I was woudnering if you could show me how to do this step by step and the thought process that goes through your head while you do this. This way I will be able to try to solve some of these problems on my own becasue I really have no idea how to do them.

Perform the indicated operation and simplify the ersult. Leave your anser in factored form.

1/x - 2/(x^2 + x) + 3/(x^3 - x^2)


  • Precalculus - ,

    remember to add/subtract fractions we need a common denominator.

    let's write our expression in factored form
    1/x - 2/(x^2 + x) + 3/(x^3 - x^2)
    = 1/x - 2/[x(x+1)] + 3/[x^2(x-1)]

    so the common denominator is x^2(x+1)(x-1)

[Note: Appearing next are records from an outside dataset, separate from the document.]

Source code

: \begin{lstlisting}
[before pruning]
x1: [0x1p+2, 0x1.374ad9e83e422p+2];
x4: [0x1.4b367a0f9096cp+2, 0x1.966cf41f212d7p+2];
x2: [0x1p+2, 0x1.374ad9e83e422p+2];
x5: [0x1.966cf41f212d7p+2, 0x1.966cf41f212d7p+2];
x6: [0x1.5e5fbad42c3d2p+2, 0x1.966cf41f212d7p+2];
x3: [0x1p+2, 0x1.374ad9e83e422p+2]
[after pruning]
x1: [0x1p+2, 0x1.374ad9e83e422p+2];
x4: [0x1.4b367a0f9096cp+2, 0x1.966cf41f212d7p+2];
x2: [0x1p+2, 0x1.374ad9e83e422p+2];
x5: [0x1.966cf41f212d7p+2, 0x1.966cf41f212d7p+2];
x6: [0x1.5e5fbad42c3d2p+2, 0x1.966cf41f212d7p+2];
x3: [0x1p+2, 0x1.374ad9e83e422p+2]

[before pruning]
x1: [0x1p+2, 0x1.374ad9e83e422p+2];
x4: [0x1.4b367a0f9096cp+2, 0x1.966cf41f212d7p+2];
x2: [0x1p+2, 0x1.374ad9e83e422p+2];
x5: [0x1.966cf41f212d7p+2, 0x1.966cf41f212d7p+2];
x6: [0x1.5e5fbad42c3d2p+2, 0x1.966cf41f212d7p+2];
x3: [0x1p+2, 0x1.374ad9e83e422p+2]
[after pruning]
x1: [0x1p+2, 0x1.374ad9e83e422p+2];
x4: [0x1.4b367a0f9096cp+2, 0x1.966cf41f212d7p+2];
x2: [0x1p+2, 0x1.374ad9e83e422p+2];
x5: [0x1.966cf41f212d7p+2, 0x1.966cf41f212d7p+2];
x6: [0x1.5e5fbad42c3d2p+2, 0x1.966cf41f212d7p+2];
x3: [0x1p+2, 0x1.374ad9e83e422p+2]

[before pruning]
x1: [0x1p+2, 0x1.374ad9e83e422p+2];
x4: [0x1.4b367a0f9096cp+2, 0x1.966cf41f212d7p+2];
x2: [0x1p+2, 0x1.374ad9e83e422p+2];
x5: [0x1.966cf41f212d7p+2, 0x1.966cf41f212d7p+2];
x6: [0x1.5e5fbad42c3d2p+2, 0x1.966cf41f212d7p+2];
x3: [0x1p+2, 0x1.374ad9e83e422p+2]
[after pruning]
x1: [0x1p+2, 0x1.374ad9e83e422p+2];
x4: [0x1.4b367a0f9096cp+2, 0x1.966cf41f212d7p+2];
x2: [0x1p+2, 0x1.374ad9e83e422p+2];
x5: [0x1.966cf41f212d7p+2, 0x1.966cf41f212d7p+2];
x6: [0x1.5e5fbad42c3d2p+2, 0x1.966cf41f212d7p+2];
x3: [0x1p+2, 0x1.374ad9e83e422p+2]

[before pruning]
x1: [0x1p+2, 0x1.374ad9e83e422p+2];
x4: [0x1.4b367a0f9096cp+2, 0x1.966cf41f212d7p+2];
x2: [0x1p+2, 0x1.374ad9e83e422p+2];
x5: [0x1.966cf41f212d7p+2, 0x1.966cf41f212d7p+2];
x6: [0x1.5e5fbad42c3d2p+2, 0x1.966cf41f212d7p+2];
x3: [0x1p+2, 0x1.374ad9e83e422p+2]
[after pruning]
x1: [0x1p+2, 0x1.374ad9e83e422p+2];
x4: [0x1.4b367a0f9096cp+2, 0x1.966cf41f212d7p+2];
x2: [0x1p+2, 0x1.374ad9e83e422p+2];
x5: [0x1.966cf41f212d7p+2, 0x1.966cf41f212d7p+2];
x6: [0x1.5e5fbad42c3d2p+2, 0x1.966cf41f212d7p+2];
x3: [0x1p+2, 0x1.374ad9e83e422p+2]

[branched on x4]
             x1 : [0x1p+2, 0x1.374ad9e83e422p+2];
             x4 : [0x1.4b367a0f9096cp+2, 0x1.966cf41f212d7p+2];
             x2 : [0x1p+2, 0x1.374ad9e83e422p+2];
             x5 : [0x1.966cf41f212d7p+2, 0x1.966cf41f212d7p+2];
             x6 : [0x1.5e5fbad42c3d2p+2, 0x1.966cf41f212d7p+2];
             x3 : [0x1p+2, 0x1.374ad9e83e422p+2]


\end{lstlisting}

    first term: x(x+1)(x-1)/[x^2(x+1)(x-1)]
    notice if we cancel we get 1/x

    second term: -2x(x-1)/[x^2(x+1)(x-1)]
    again, see what you get when you cancel

    third term: 3(x+1)/[x^2(x+1)(x-1)]

    so we get
    [x(x+1)(x-1) - 2x(x-1) + 3(x+1)]/[x^2(x+1)(x-1)]

    I will let you finish it,

    (I got (x^3 - 2x^2 + 4x + 3)/[x^2(x^2 - 1)]

  • Precalculus - ,

    I bet you have a sign wrong but will do as shown.
    we need a common denominator
    need LCD = x^2 (x-1)(x+1) = x^2(x^2-1)
    -2 [ (x)(x-1) ] /LCD
    +3 [ (x+1 ] / LCD

    [1 (x(x^2-1) -2 (x^2-x) +3 (x+1) ]/LCD
    [ x^3-x -2x^2 +2x +3x+3 ]/LCD
    (x^3 -2x^2 +4x +3)/[x^2(x^2-1)]

    I could not simplify, suspct mistake but that is the idea.

  • Precalculus - ,

    Oh, I see Reiny got the same answer. If you typed it right the answer is right.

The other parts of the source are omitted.